Start of Block

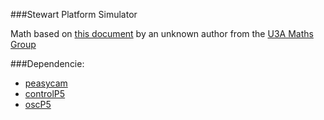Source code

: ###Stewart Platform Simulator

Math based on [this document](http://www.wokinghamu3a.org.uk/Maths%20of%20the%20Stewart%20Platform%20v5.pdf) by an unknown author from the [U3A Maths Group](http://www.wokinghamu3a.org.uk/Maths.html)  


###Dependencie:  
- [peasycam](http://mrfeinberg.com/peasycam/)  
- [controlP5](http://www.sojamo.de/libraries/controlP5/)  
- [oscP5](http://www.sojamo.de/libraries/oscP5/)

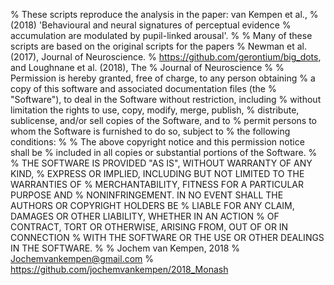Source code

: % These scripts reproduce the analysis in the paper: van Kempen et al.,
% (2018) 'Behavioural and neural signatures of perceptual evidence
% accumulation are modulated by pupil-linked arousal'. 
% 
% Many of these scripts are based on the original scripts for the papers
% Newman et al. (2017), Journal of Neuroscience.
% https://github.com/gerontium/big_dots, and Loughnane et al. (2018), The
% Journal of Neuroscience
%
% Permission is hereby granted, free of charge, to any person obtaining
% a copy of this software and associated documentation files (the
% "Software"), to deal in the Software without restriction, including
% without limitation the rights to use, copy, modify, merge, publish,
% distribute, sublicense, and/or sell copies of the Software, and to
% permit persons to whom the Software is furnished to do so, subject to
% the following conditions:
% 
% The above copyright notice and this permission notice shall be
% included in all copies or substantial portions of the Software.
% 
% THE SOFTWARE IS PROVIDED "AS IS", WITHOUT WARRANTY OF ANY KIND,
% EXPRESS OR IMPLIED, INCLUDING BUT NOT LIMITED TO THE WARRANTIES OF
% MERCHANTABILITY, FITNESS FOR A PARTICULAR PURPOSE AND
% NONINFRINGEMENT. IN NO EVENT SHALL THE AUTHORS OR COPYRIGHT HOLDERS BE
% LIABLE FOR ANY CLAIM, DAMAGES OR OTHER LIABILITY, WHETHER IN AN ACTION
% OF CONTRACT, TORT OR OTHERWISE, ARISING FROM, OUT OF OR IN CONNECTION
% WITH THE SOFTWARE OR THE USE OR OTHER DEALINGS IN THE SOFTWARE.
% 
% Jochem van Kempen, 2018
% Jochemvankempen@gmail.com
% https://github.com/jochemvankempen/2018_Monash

End of Block

Work request => When you reproduce the data shown above, keep each line exact and omit every picture.

Answer section =>
Source code

: ###Stewart Platform Simulator

Math based on [this document](http://www.wokinghamu3a.org.uk/Maths%20of%20the%20Stewart%20Platform%20v5.pdf) by an unknown author from the [U3A Maths Group](http://www.wokinghamu3a.org.uk/Maths.html)  


###Dependencie:  
- [peasycam](http://mrfeinberg.com/peasycam/)  
- [controlP5](http://www.sojamo.de/libraries/controlP5/)  
- [oscP5](http://www.sojamo.de/libraries/oscP5/)

Source code

: % These scripts reproduce the analysis in the paper: van Kempen et al.,
% (2018) 'Behavioural and neural signatures of perceptual evidence
% accumulation are modulated by pupil-linked arousal'. 
% 
% Many of these scripts are based on the original scripts for the papers
% Newman et al. (2017), Journal of Neuroscience.
% https://github.com/gerontium/big_dots, and Loughnane et al. (2018), The
% Journal of Neuroscience
%
% Permission is hereby granted, free of charge, to any person obtaining
% a copy of this software and associated documentation files (the
% "Software"), to deal in the Software without restriction, including
% without limitation the rights to use, copy, modify, merge, publish,
% distribute, sublicense, and/or sell copies of the Software, and to
% permit persons to whom the Software is furnished to do so, subject to
% the following conditions:
% 
% The above copyright notice and this permission notice shall be
% included in all copies or substantial portions of the Software.
% 
% THE SOFTWARE IS PROVIDED "AS IS", WITHOUT WARRANTY OF ANY KIND,
% EXPRESS OR IMPLIED, INCLUDING BUT NOT LIMITED TO THE WARRANTIES OF
% MERCHANTABILITY, FITNESS FOR A PARTICULAR PURPOSE AND
% NONINFRINGEMENT. IN NO EVENT SHALL THE AUTHORS OR COPYRIGHT HOLDERS BE
% LIABLE FOR ANY CLAIM, DAMAGES OR OTHER LIABILITY, WHETHER IN AN ACTION
% OF CONTRACT, TORT OR OTHERWISE, ARISING FROM, OUT OF OR IN CONNECTION
% WITH THE SOFTWARE OR THE USE OR OTHER DEALINGS IN THE SOFTWARE.
% 
% Jochem van Kempen, 2018
% Jochemvankempen@gmail.com
% https://github.com/jochemvankempen/2018_Monash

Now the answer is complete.